** Opening SOURCE MATERIAL block **
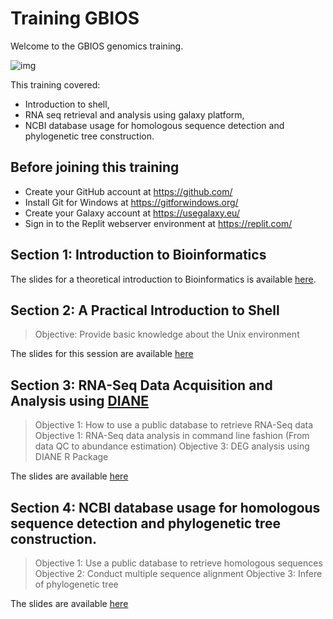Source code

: # Training GBIOS

Welcome to the GBIOS genomics training.

![img](https://github.com/Yedomon/training/blob/main/Visuel1_Formation%20r%C3%A9gionale%20en%20g%C3%A9nomique%20et%20en%20s%C3%A9lection%20v%C3%A9g%C3%A9tale.jpg)

This training covered:
 - Introduction to shell,
 - RNA seq retrieval and analysis using galaxy platform,
 - NCBI database usage for homologous sequence detection and phylogenetic tree construction.



## Before joining this training

- Create your GitHub account at https://github.com/
- Install Git for Windows at https://gitforwindows.org/
- Create your Galaxy account at https://usegalaxy.eu/
- Sign in to the Replit webserver environment at https://replit.com/



## Section 1: Introduction to Bioinformatics

The slides for a theoretical introduction to Bioinformatics is available [here](https://github.com/Yedomon/training/blob/main/Section01/001.pptx).

## Section 2: A Practical Introduction to Shell

> Objective: Provide basic knowledge about the Unix environment

The slides for this session are available [here](https://github.com/Yedomon/training/blob/main/Section02/002.pptx)

## Section 3: RNA-Seq Data Acquisition and Analysis using [DIANE](https://diane.bpmp.inrae.fr/)
> Objective 1: How to use a public database to retrieve RNA-Seq data
> Objective 1: RNA-Seq data analysis in command line fashion (From data QC to abundance estimation)
> Objective 3: DEG analysis using DIANE R Package

The slides are available [here](https://github.com/Yedomon/training/blob/main/Section03/003.pdf)


## Section 4: NCBI database usage for homologous sequence detection and phylogenetic tree construction.

> Objective 1:  Use a public database to retrieve homologous sequences
> Objective 2: Conduct multiple sequence alignment
> Objective 3: Infere of phylogenetic tree

The slides are available [here](https://github.com/Yedomon/training/blob/main/Section04/Section04_Hands_on_session.pptx)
** Closing SOURCE MATERIAL block **
### DIRECTIONS FOR THIS TASK
Look over the records above and filter for each line with the word "your".

### WRITTEN REPLY
- Create your GitHub account at https://github.com/
- Create your Galaxy account at https://usegalaxy.eu/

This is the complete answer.